Saturday, November 17, 2012
I Probably Should Have Taken The Drugs
I’d like to recap on a topic I briefly mentioned in one of my posts earlier this week. I’ve been going through a slight bout of nostalgia in the past few days. I’m absolutely sure it’s just because I’m in that lovely stage of the month where your hormones like to screw with your head. In a few days’ time I’ll be right as rain and back to thinking my children are daemons that have been put specifically on earth to turn my hair grey and not these beautiful, perfect beings that emerged from my uterus.
One thing that really gets me through these brief spells of insanity is reminiscing about how child birth really was. Oxytocin is a strange chemical. It’s the hormone produced in the body that ensures our survival by making parents love their babies unconditional and not want to strangle them. It’s sometimes known as the “love hormone.” It also does other funny things like cloud over the horrors of child birth. You don’t forget that it happened or that it sucked really, really bad but sort of down-plays the memory to a milder version. Think along the lines of the “White Diamonds” perfume commercials that Elizabeth Taylor was the head figure for. You could still make out it was her but they fuzzed enough of her out that you couldn’t quite tell how much she had aged.
I’ve been chatting recently with a few close friends that are expecting right now. While I’m really excited for them I feel bad when we start getting on the topic of child birth. I’m not so reluctant to talk about it with the friends that have already had a baby but more the first time moms. Every person has their own beliefs on how childbirth is going to go and they have several women already shoving down their throats what to expect when you are finally about to push metaphorical watermelon through a hole the size of a lemon.
I have gone through two completely opposite forms of child birth myself. They couldn’t be much further from each other if they tried to be but they were both awful.
My daughter was a crazy precipitous birth (just means really quick), from first contraction to fully dilated in less than two hours. Not only was she coming extremely fast but upside down. No one was aware that my daughter was also coming out rear end first until I was 10 cm and ready to push. The results were one nurse with a bruised chin (I was actually throwing punches, but trust me she deserved it), a mom who was put unconscious and a new baby brought into the world by emergency caesarian. They said that when they knocked me out my doctor had to hold her up inside of me because my body was pushing with or without my permission.
My son was a typical run of the mill labour/delivery. I had 12 hours of contractions, getting more intense as the time went by. Once I was given the ok to push it actually took 2 hours to get him out. It was one of the hardest 2 hours of my life; unlike my daughter who was going to fall out I actually had to give it all I had to bring him into this world.

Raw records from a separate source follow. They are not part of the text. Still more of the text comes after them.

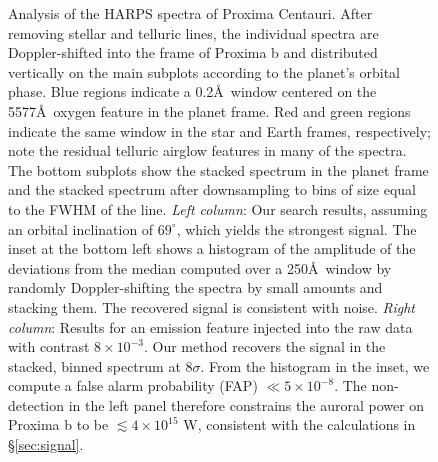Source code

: \documentclass[apjl]{emulateapj}
\begin{document}
\begin{figure}[ht!]
\centering
{}
\hspace{0.1in}
\caption{Analysis of the HARPS spectra of Proxima Centauri. After removing stellar and telluric lines, the individual spectra are Doppler-shifted into the frame of Proxima b and distributed vertically on the main subplots according to the planet's orbital phase. Blue regions indicate a 0.2\AA\ window centered on the 5577\AA\ oxygen feature in the planet frame. Red and green regions indicate the same window in the star and Earth frames, respectively; note the residual telluric airglow features in many of the spectra. The bottom subplots show the stacked spectrum in the planet frame and the stacked spectrum after downsampling to bins of size equal to the FWHM of the line. \emph{Left column}: Our search results, assuming an orbital inclination of $69^\circ$, which yields the strongest signal. The inset at the bottom left shows a histogram of the amplitude of the deviations from the median computed over a 250\AA\ window by randomly Doppler-shifting the spectra by small amounts and stacking them. The recovered signal is consistent with noise. \emph{Right column}: Results for an emission feature injected into the raw data with contrast $8\times 10^{-3}$. Our method recovers the signal in the stacked, binned spectrum at $8\sigma$.  From the histogram in the inset, we compute a false alarm probability (FAP) $\ll 5\times 10^{-8}$. The non-detection in the left panel therefore constrains the auroral power on Proxima b to be $\lesssim 4\times 10^{15}$ W, consistent with the calculations in \S\ref{sec:signal}.}
\label{fig:detection}
\end{figure}
\end{document}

Throughout both labors I didn’t take any drugs, well except for the whole anesthetics part in my daughter’s birth. I’m not even sure why. I’m not a tough girl, or even a girl that thinks she’s tough. I actually consider myself having a fairly low pain tolerance. I’m also not against taking drugs during child birth. I hadn’t planned to be the woman who refused to take drugs because I have a belief one way or the other. It just sort of happened that way. All I know is after both kids I was DONE ever having kids again.

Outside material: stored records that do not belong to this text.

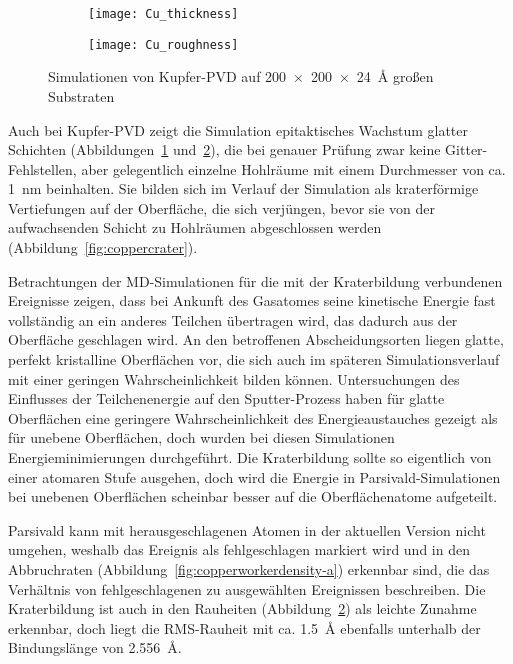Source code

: \begin{figure}[b!]
  \captionsetup[subfigure]{singlelinecheck=false}
  \def\subfigwidth{0.49\textwidth}
  \begin{subfigure}[t]{\subfigwidth}
    \texttt{[image: Cu\_thickness]}
    \label{fig:copperparsivald-a}
  \end{subfigure}
  \hfill
  \begin{subfigure}[t]{\subfigwidth}
    \texttt{[image: Cu\_roughness]}
    \label{fig:copperparsivald-b}
  \end{subfigure}
  \caption{Simulationen von Kupfer-PVD auf \SI{200x200x24}{\angstrom} großen Substraten}
  \label{fig:copperparsivald}
\end{figure}

Auch bei Kupfer-PVD zeigt die Simulation epitaktisches Wachstum glatter Schichten (Abbildungen~\ref{fig:copperparsivald-a} und~\ref{fig:copperparsivald-b}), die bei genauer Prüfung zwar keine Gitter-Fehlstellen, aber gelegentlich einzelne Hohlräume mit einem Durchmesser von ca. \SI{1}{\nano\meter} beinhalten.
Sie bilden sich im Verlauf der Simulation als kraterförmige Vertiefungen auf der Oberfläche, die sich verjüngen, bevor sie von der aufwachsenden Schicht zu Hohlräumen abgeschlossen werden (Abbildung~\ref{fig:coppercrater}).

Betrachtungen der MD-Simulationen für die mit der Kraterbildung verbundenen Ereignisse zeigen, dass bei Ankunft des Gasatomes seine kinetische Energie fast vollständig an ein anderes Teilchen übertragen wird, das dadurch aus der Oberfläche geschlagen wird.
An den betroffenen Abscheidungsorten liegen glatte, perfekt kristalline Oberflächen vor, die sich auch im späteren Simulationsverlauf mit einer geringen Wahrscheinlichkeit bilden können.
Untersuchungen des Einflusses der Teilchenenergie auf den Sputter-Prozess\cite{zhou_atomistic_1998} haben für glatte Oberflächen eine geringere Wahrscheinlichkeit des Energieaustauches gezeigt als für unebene Oberflächen, doch wurden bei diesen Simulationen Energieminimierungen durchgeführt.
Die Kraterbildung sollte so eigentlich von einer atomaren Stufe ausgehen, doch wird die Energie in Parsivald-Simulationen bei unebenen Oberflächen scheinbar besser auf die Oberflächenatome aufgeteilt.

Parsivald kann mit herausgeschlagenen Atomen in der aktuellen Version nicht umgehen, weshalb das Ereignis als fehlgeschlagen markiert wird und in den Abbruchraten (Abbildung~\ref{fig:copperworkerdensity-a}) erkennbar sind, die das Verhältnis von fehlgeschlagenen zu ausgewählten Ereignissen beschreiben.
Die Kraterbildung ist auch in den Rauheiten (Abbildung~\ref{fig:copperparsivald-b}) als leichte Zunahme erkennbar, doch liegt die RMS-Rauheit mit ca. \SI{1.5}{\angstrom} ebenfalls unterhalb der Bindungslänge von \SI{2.556}{\angstrom}.

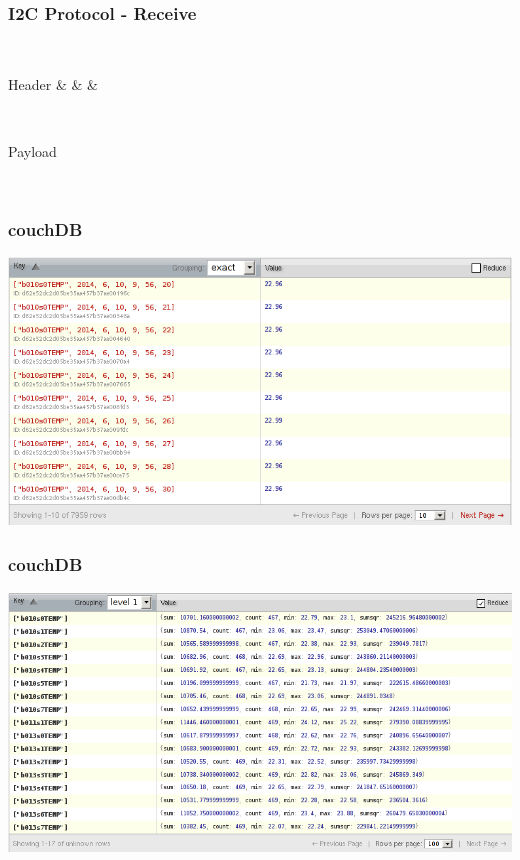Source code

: \documentclass[t]{beamer}
\begin{document}
\begin{frame}[c,fragile]
    \frametitle{I2C Protocol - Receive}
  \begin{center}
		\begin{bytefield}[endianness=big, bitwidth=2.1em]{8}
		\\
		\begin{rightwordgroup}{Header}
			 &  &  & 
		\end{rightwordgroup}\\
		\begin{rightwordgroup}{Payload}
			\\
		\end{rightwordgroup}\\
	\end{bytefield}
  \end{center}
\end{frame}
\begin{frame}[c]
    \frametitle{couchDB}
  \begin{center}
  	\includegraphics[width=0.9\linewidth]{img/db1.png}\\
  \vspace{0.5cm}
  \end{center}
    
\end{frame}
\begin{frame}[c]
    \frametitle{couchDB}
  \begin{center}
  	\includegraphics[width=0.9\linewidth]{img/db2.png}\\
  \vspace{0.5cm}
  \end{center}
\end{frame}
\end{document}
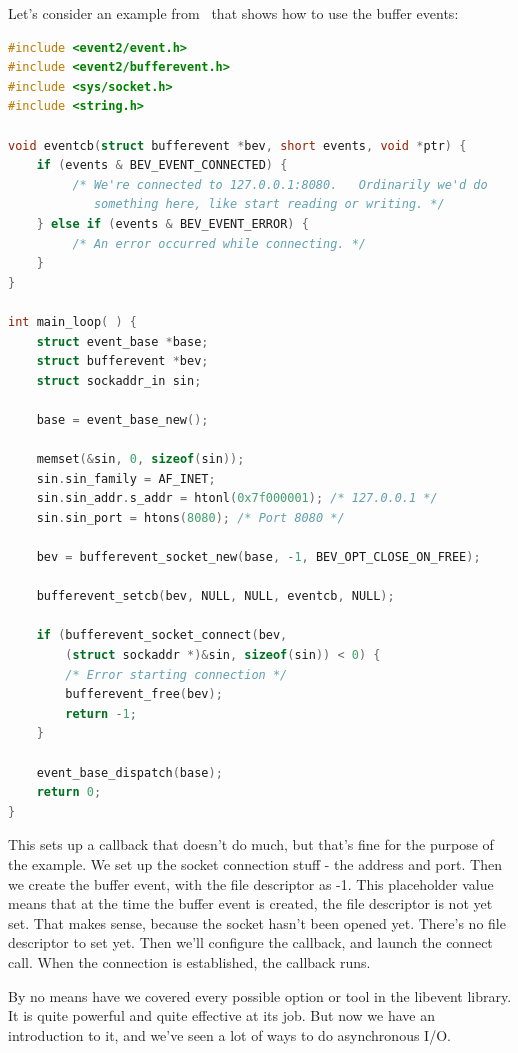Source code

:Let's consider an example from~\cite{libevent} that shows how to use the buffer events:
\begin{lstlisting}[language=C]
#include <event2/event.h>
#include <event2/bufferevent.h>
#include <sys/socket.h>
#include <string.h>

void eventcb(struct bufferevent *bev, short events, void *ptr) {
    if (events & BEV_EVENT_CONNECTED) {
         /* We're connected to 127.0.0.1:8080.   Ordinarily we'd do
            something here, like start reading or writing. */
    } else if (events & BEV_EVENT_ERROR) {
         /* An error occurred while connecting. */
    }
}

int main_loop( ) {
    struct event_base *base;
    struct bufferevent *bev;
    struct sockaddr_in sin;

    base = event_base_new();

    memset(&sin, 0, sizeof(sin));
    sin.sin_family = AF_INET;
    sin.sin_addr.s_addr = htonl(0x7f000001); /* 127.0.0.1 */
    sin.sin_port = htons(8080); /* Port 8080 */

    bev = bufferevent_socket_new(base, -1, BEV_OPT_CLOSE_ON_FREE);

    bufferevent_setcb(bev, NULL, NULL, eventcb, NULL);

    if (bufferevent_socket_connect(bev,
        (struct sockaddr *)&sin, sizeof(sin)) < 0) {
        /* Error starting connection */
        bufferevent_free(bev);
        return -1;
    }

    event_base_dispatch(base);
    return 0;
}
\end{lstlisting}

This sets up a callback that doesn't do much, but that's fine for the purpose of the example. We set up the socket connection stuff - the address and port. Then we create the buffer event, with the file descriptor as -1. This placeholder value means that at the time the buffer event is created, the file descriptor is not yet set. That makes sense, because the socket hasn't been opened yet. There's no file descriptor to set yet. Then we'll configure the callback, and launch the connect call. When the connection is established, the callback runs.

By no means have we covered every possible option or tool in the libevent library. It is quite powerful and quite effective at its job. But now we have an introduction to it, and we've seen a lot of ways to do asynchronous I/O.




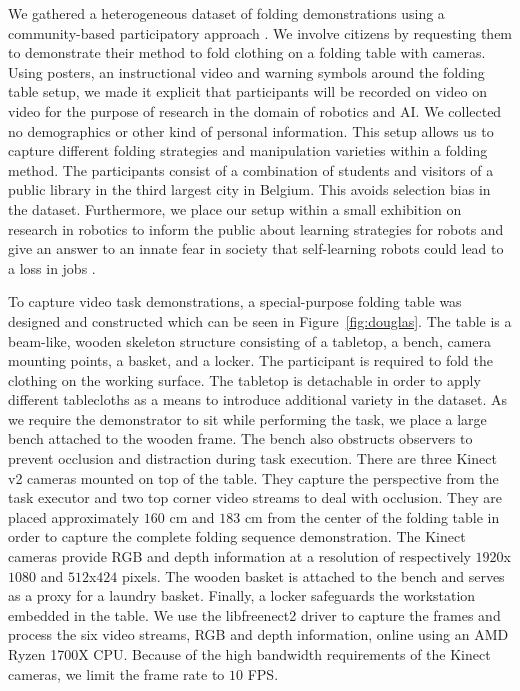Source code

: \documentclass[\home/main.tex]{subfiles}
\begin{document}
We gathered a heterogeneous dataset of folding demonstrations using a community-based participatory approach \autocite{English2018}. We involve citizens by requesting them to demonstrate their method to fold clothing on a folding table with cameras. Using posters, an instructional video and warning symbols around the folding table setup, we made it explicit that participants will be recorded on video on video for the purpose of research in the domain of robotics and AI. We collected no demographics or other kind of personal information. This setup allows us to capture different folding strategies and manipulation varieties within a folding method. The participants consist of a combination of students and visitors of a public library in the third largest city in Belgium. This avoids selection bias in the dataset. Furthermore, we place our setup within a small exhibition on research in robotics to inform the public about learning strategies for robots and give an answer to an innate fear in society that self-learning robots could lead to a loss in jobs \autocite{Fleming2019}. \par

To capture video task demonstrations, a special-purpose folding table was designed and constructed which can be seen in Figure~\ref{fig:douglas}. The table is a beam-like, wooden skeleton structure consisting of a tabletop, a bench, camera mounting points, a basket, and a locker. The participant is required to fold the clothing on the working surface. The tabletop is detachable in order to apply different tablecloths as a means to introduce additional variety in the dataset. As we require the demonstrator to sit while performing the task, we place a large bench attached to the wooden frame. The bench also obstructs observers to prevent occlusion and distraction during task execution. There are three Kinect v2 cameras mounted on top of the table. They capture the perspective from the task executor and two top corner video streams to deal with occlusion. They are placed approximately $160$ cm and $183$ cm from the center of the folding table in order to capture the complete folding sequence demonstration. The Kinect cameras provide RGB and depth information at a resolution of respectively $1920$x$1080$ and $512$x$424$ pixels. The wooden basket is attached to the bench and serves as a proxy for a laundry basket. Finally, a locker safeguards the workstation embedded in the table. We use the libfreenect2 driver \autocite{Xiang2016} to capture the frames and process the six video streams, RGB and depth information, online using an AMD Ryzen 1700X CPU. Because of the high bandwidth requirements of the Kinect cameras, we limit the frame rate to $10$ FPS. \par 
\end{document}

Oxytocin or not there is no way I’d want to participate in that type of hell again. Child birth is Mother Nature’s final kick in the box (so to speak). I mean as my mom put it so nicely the other day “Women get the shit end of the stick when it comes to human reproduction.” It’s bad enough that from the time we are young girls we have to start this monthly cycle of hormonal nightmares, cramping, bloating and plain nastiness but we also are the ones that really experience the real depths of hell that child birth is.
A very close friend of mine actually just had her second baby. We were discussing the differences between our experiences. She, like me, did not use any drugs for her first birth but in the second went for the epidural. Even the way she talks about her second birth experience makes it seem like an almost tolerable exploit. It sounded reasonable and a very calm way to bring in your new miracle of life.

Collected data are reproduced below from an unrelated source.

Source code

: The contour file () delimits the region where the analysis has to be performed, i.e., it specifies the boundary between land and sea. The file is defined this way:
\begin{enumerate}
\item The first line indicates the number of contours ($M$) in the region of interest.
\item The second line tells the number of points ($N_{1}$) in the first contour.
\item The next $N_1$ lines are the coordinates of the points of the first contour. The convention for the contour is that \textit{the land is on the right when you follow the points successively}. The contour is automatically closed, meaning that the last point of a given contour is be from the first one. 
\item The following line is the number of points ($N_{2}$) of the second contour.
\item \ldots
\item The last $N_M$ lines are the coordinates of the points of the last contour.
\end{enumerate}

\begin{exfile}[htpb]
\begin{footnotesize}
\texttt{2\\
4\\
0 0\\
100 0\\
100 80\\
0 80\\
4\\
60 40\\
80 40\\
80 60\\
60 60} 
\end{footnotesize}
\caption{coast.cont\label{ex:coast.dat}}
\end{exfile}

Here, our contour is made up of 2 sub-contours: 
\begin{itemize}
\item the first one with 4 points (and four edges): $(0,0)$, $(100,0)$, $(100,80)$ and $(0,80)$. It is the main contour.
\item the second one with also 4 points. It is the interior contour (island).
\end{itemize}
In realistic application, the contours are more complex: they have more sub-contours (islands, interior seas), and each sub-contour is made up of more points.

Maybe it’s a good thing I didn’t take the drugs because in these brief moments of insanity I’d possibly consider another baby, then again probably not. We go through enough pain and terror in our lives as it is. If you want to go and experience what childbirth is and all the thrills it has to offer I can’t blame you because I think that might be another silly hormonal trick our minds play with us but coming from experience it’s not going to be pretty. In my honest opinion I would go back and save myself the trauma, I probably should have taken the drugs.